UPDATE 2-Euromoney cautions on subs as profit impresses

Thu Nov 12, 2009 4:36am EST

* Advertising and promotions revenue declines slow

* Subscriptions will "struggle to see much growth" in 2010

* Shares rise 1 percent

(Adds CFO, analyst comments, shares)

By Georgina Prodhan

LONDON, Nov 12 (Reuters) - Business-to-business publisher Euromoney (ERM.L) struck a cautious tone for 2010 subscriptions even as the market cheered forecast-busting profits for the latest full year.

The company, a unit of Britain's Daily Mail & General Trust (DMGOa.L), posted adjusted pretax profit for the year to Sept. 30 at 63 million pounds ($104 million), down 6 percent but above its 57 million-pound guidance, and said customers were becoming more positive despite tough conditions.

However, Chief Financial Officer Colin Jones cautioned that subscriptions -- which constitute almost half of revenues -- are dependent on January customer budget decisions which will take six to nine months to filter through.

"We're going to struggle to see much growth at all in 2010. Yes, it will turn negative first, probably by the end of this quarter," he told Reuters in a telephone interview.
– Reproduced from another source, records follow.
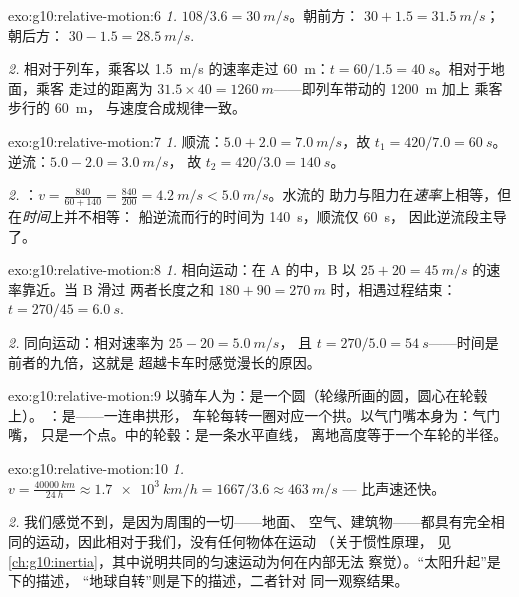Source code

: \begin{solution}{exo:g10:relative-motion:6}
\emph{1.} $108/3.6 = \qty{30}{m/s}$。朝前方：
$30 + 1.5 = \qty{31.5}{m/s}$；朝后方：
$30 - 1.5 = \qty{28.5}{m/s}$.

\emph{2.} 相对于列车，乘客以
\qty{1.5}{m/s} 的速率走过 \qty{60}{m}：$t = 60/1.5 = \qty{40}{s}$。相对于地面，乘客
走过的距离为 $31.5 \times 40 = \qty{1260}{m}$——即列车带动的 \qty{1200}{m} 加上
乘客步行的 \qty{60}{m}，
与速度合成规律一致。
\end{solution}

\begin{solution}{exo:g10:relative-motion:7}
\emph{1.} 顺流：$5.0 + 2.0 = \qty{7.0}{m/s}$，故
$t_1 = 420/7.0 = \qty{60}{s}$。逆流：$5.0 - 2.0 = \qty{3.0}{m/s}$，
故 $t_2 = 420/3.0 = \qty{140}{s}$。

\emph{2.} ：$v = \frac{840}{60 + 140}
= \frac{840}{200} = \qty{4.2}{m/s} < \qty{5.0}{m/s}$。水流的
助力与阻力在\emph{速率}上相等，但在\emph{时间}上并不相等：
船逆流而行的时间为 \qty{140}{s}，顺流仅 \qty{60}{s}，
因此逆流段主导了。
\end{solution}

\begin{solution}{exo:g10:relative-motion:8}
\emph{1.} 相向运动：在 A 的中，B 以
$25 + 20 = \qty{45}{m/s}$ 的速率靠近。当 B 滑过
两者长度之和 $180 + 90 = \qty{270}{m}$ 时，相遇过程结束：
$t = 270/45 = \qty{6.0}{s}$.

\emph{2.} 同向运动：相对速率为 $25 - 20 = \qty{5.0}{m/s}$，
且 $t = 270/5.0 = \qty{54}{s}$——时间是前者的九倍，这就是
超越卡车时感觉漫长的原因。
\end{solution}

\begin{solution}{exo:g10:relative-motion:9}
以骑车人为：是一个圆（轮缘所画的圆，圆心在轮毂上）。
：是——一连串拱形，
车轮每转一圈对应一个拱。以气门嘴本身为：气门嘴，
只是一个点。中的轮毂：是一条水平直线，
离地高度等于一个车轮的半径。
\end{solution}

\begin{solution}{exo:g10:relative-motion:10}
\emph{1.} $v = \frac{\qty{40000}{km}}{\qty{24}{h}}
\approx \qty{1.7e3}{km/h} = 1667/3.6 \approx \qty{463}{m/s}$ ---
比声速还快。

\emph{2.} 我们感觉不到，是因为周围的一切——地面、
空气、建筑物——都具有完全相同的运动，因此相对于我们，没有任何物体在运动
（关于惯性原理，
见\cref{ch:g10:inertia}，其中说明共同的匀速运动为何在内部无法
察觉）。“太阳升起”是下的描述，
“地球自转”则是下的描述，二者针对
同一观察结果。
\end{solution}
Shares in Euromoney, which also organises large trade events and training, rose 1 percent to 407 pence in a flat market by 0932 GMT.

"Euromoney has produced excellent prelims, well ahead of Numis estimates and consensus," the brokerage wrote in a note, raising its target price to 550 pence from 492 pence and reiterating its "buy" recommendation.

Euromoney has been protected from the immediate effects of the recession by its high proportion of subscription revenues, which are still rising but at a slowing rate as the effect of client cuts in headcount gradually translate into revenue loss.

"We're looking ahead again, beyond a tough start to 2010, to opportunities emerging in a changed landscape. We concentrated on quality, focused on subscriptions, cash flows and costs," Chairman Padraic Fallon said in a statement on Thursday.

Euromoney said rates of decline in advertising, sponsorship and delegate revenues in the second half were no worse than in the second quarter. Subscription revenues rose 24 percent over the year, but just 10 percent in the fourth quarter.

Fellow professional publisher Reed Elsevier (REL.L) (ELSN.AS) reported on Wednesday that first-half trends had continued in the second half, with advertising and promotion markets remaining difficult but likely to stabilise. [ID:nLB114697]

CFO Jones said the company was happy with its current cost base, barring future negative surprises, and was even feeling pressure to increase headcount in a few business areas that were early to feel the effects of the downturn.